§ Input data

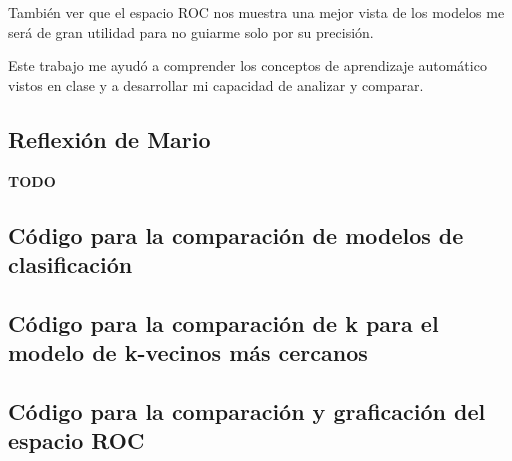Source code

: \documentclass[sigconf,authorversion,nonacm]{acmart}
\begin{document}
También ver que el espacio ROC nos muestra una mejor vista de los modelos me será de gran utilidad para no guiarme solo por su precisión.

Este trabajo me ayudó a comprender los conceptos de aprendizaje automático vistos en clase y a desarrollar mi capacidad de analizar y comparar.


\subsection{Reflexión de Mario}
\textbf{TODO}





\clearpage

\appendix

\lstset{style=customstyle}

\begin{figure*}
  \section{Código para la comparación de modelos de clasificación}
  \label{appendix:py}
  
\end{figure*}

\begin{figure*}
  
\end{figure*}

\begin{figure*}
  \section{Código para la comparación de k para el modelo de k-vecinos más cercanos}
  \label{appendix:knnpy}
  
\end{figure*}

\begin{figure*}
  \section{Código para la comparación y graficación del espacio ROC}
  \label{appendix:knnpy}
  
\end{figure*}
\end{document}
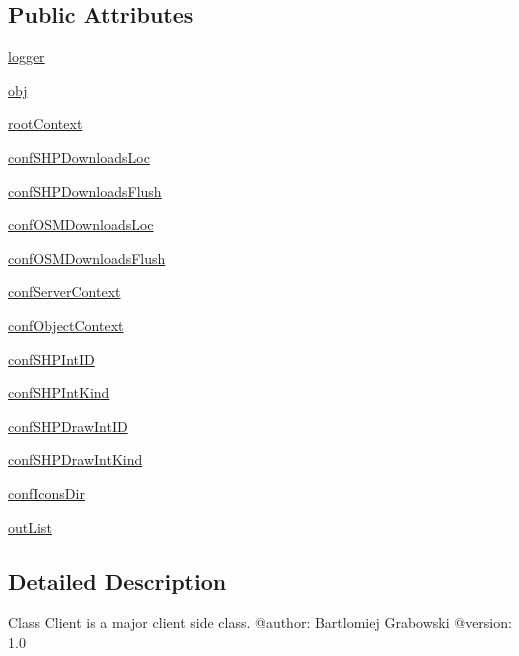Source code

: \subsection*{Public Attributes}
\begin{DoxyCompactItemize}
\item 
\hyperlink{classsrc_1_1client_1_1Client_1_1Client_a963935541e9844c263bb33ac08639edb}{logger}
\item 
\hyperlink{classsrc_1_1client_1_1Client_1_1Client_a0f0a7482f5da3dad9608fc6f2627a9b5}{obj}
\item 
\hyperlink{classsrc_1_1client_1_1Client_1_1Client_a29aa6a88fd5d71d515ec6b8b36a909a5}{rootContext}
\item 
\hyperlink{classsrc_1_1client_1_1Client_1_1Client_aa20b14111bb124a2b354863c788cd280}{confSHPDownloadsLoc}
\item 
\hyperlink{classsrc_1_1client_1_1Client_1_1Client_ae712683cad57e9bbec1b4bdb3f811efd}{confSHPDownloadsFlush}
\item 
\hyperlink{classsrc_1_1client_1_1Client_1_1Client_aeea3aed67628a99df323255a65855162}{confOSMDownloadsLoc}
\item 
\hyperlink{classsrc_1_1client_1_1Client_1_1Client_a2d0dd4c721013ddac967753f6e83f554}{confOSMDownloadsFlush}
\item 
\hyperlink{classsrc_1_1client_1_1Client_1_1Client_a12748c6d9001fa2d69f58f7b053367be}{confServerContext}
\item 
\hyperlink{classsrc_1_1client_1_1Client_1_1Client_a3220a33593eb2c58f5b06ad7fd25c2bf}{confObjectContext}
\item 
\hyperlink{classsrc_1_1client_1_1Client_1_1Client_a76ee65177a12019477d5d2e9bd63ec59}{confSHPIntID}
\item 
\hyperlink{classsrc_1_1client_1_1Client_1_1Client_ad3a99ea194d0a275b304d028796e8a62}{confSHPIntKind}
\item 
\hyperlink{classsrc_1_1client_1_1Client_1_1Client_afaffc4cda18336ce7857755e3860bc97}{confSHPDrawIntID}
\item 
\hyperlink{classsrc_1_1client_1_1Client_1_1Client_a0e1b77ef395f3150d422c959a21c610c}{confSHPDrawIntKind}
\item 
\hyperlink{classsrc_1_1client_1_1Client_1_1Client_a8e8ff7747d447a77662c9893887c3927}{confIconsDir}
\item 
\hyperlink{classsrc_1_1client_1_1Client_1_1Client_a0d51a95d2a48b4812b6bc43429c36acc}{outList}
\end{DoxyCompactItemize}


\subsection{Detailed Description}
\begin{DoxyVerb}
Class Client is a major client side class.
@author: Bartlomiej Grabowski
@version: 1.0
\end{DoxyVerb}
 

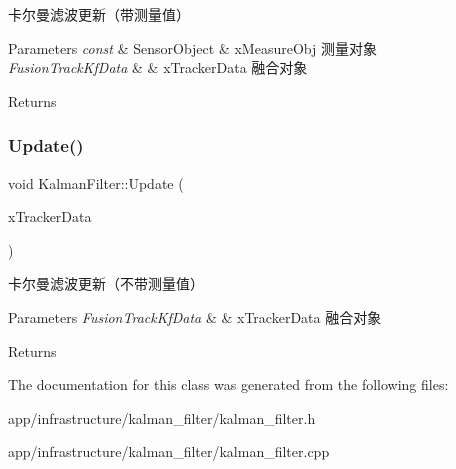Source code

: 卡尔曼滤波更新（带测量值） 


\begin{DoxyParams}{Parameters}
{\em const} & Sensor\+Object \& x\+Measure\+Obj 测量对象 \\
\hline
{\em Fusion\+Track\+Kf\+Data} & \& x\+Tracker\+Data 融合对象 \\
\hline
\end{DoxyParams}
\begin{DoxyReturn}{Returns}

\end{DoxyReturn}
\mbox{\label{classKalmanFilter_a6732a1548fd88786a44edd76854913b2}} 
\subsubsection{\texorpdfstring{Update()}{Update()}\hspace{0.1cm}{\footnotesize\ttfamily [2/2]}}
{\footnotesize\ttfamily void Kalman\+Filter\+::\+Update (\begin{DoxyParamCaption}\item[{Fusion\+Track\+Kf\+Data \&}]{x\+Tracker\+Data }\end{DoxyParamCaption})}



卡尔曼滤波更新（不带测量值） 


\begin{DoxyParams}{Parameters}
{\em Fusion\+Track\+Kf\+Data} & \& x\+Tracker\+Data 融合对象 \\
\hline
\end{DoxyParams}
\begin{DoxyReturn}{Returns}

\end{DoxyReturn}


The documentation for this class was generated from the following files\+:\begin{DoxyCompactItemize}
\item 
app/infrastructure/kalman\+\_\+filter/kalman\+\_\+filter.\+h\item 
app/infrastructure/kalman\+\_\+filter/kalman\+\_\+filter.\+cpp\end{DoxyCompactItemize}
* * *
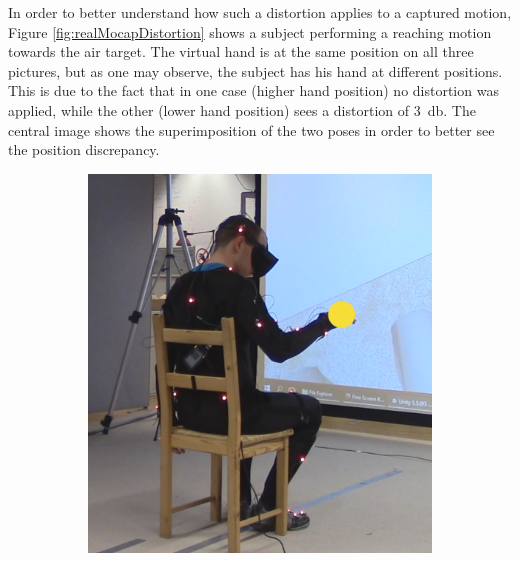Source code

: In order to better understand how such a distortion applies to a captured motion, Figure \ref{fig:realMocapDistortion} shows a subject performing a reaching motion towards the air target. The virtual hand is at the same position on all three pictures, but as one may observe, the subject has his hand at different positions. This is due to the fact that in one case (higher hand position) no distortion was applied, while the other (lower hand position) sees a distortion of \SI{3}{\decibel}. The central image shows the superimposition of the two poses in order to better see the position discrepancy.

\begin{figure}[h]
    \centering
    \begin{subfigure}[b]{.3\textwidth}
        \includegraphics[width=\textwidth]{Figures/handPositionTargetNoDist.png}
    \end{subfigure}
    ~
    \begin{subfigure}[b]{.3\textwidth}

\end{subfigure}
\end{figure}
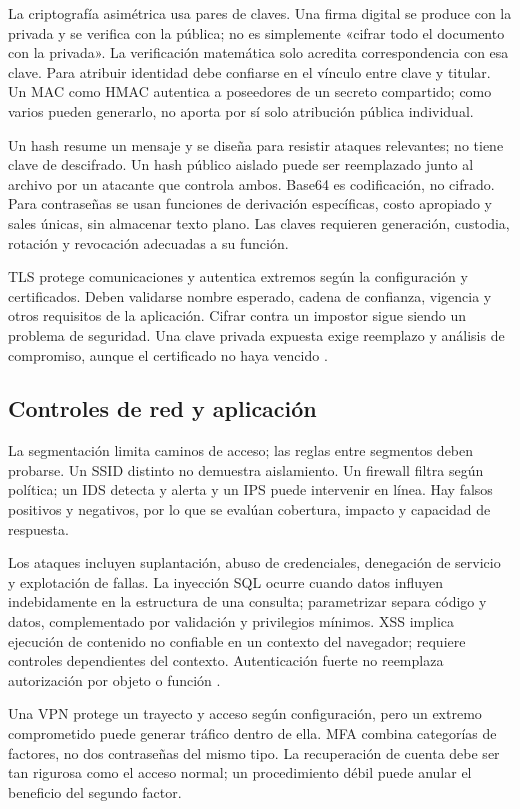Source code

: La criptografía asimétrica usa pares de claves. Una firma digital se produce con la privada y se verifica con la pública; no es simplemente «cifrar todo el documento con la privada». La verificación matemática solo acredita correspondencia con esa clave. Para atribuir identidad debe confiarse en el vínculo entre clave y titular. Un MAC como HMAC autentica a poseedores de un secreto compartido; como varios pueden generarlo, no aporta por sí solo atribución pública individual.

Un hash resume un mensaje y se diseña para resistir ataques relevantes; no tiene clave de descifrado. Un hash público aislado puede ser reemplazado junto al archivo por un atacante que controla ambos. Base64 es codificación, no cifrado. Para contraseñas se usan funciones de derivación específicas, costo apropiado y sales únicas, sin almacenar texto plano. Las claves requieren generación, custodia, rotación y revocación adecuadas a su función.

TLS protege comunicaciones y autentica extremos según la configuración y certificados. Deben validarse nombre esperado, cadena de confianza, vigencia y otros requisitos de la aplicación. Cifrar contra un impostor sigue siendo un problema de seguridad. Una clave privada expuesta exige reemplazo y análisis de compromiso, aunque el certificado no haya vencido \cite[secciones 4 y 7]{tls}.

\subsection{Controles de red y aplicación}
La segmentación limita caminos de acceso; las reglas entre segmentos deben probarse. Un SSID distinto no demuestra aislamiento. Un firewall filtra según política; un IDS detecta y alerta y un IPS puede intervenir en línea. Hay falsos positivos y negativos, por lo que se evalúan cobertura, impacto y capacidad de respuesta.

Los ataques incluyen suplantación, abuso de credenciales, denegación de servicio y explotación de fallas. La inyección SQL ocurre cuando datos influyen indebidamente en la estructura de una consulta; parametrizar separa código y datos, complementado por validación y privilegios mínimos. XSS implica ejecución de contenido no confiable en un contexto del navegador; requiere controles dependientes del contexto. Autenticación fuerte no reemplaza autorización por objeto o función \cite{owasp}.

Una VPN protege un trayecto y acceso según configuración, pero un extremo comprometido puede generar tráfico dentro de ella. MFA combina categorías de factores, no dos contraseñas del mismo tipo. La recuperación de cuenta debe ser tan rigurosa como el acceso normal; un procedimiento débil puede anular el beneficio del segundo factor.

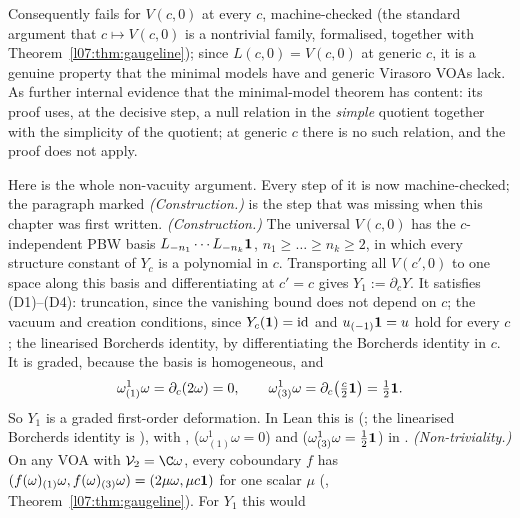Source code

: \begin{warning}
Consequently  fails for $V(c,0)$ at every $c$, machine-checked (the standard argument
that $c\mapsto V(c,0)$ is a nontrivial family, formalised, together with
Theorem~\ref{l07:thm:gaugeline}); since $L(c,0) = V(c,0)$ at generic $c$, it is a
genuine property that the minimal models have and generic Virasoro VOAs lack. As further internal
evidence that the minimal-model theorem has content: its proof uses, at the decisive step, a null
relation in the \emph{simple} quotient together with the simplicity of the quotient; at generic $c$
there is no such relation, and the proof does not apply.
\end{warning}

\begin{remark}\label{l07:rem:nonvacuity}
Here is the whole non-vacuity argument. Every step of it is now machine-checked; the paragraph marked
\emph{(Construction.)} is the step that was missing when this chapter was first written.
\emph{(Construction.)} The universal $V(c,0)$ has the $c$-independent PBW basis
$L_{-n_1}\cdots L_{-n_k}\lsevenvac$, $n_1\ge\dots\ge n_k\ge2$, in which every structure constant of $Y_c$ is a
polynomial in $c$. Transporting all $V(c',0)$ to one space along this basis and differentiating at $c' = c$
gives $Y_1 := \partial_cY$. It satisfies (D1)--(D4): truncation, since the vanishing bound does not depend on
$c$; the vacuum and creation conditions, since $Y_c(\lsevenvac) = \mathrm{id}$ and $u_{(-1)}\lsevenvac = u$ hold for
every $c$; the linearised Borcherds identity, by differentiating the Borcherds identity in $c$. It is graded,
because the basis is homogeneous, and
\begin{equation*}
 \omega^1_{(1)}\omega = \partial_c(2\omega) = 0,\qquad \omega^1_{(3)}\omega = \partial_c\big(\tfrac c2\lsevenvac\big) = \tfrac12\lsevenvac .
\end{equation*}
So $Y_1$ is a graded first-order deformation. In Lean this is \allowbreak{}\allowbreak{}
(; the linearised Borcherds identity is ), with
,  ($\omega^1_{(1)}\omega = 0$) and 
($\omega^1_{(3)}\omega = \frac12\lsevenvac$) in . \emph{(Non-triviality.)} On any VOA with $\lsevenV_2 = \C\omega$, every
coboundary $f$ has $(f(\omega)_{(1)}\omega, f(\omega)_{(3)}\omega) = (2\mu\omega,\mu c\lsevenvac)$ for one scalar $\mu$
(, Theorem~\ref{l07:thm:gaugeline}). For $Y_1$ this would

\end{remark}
==
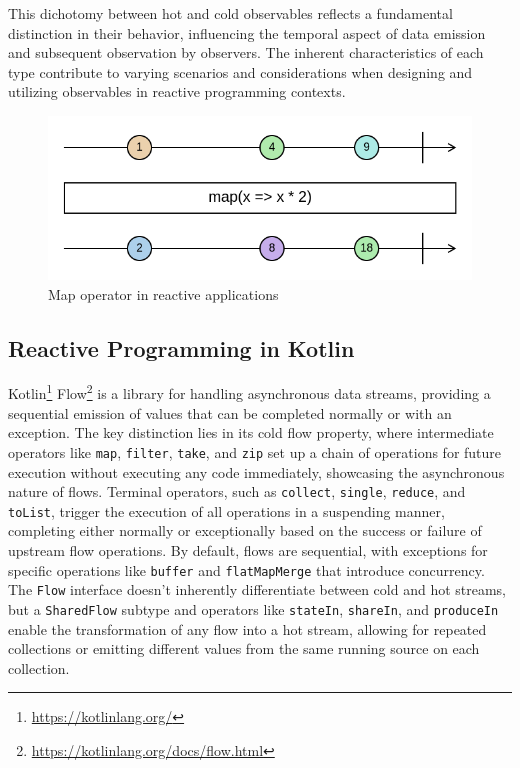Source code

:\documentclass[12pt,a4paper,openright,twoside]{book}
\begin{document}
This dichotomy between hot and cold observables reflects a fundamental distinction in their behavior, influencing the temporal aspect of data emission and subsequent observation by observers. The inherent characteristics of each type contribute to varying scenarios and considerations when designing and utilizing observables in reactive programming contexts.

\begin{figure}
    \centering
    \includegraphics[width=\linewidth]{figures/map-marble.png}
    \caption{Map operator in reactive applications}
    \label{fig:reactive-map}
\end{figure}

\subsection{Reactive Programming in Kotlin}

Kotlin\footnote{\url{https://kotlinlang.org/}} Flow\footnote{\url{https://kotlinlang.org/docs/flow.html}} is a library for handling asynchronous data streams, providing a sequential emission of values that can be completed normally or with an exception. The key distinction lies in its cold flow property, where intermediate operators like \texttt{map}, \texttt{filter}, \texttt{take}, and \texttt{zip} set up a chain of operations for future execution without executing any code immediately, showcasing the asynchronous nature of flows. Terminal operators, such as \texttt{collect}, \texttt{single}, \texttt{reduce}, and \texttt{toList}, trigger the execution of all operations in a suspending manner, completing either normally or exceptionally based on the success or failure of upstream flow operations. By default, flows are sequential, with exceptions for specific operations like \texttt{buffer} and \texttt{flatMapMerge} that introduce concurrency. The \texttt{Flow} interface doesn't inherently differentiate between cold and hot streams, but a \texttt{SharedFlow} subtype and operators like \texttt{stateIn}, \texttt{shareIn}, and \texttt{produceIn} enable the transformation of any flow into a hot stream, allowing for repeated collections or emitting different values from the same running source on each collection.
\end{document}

§ Your assignment
Scan the data above and copy each line containing the word "identity".

§ Exercise output
every $c$; the linearised Borcherds identity, by differentiating the Borcherds identity in $c$. It is graded,
(; the linearised Borcherds identity is ), with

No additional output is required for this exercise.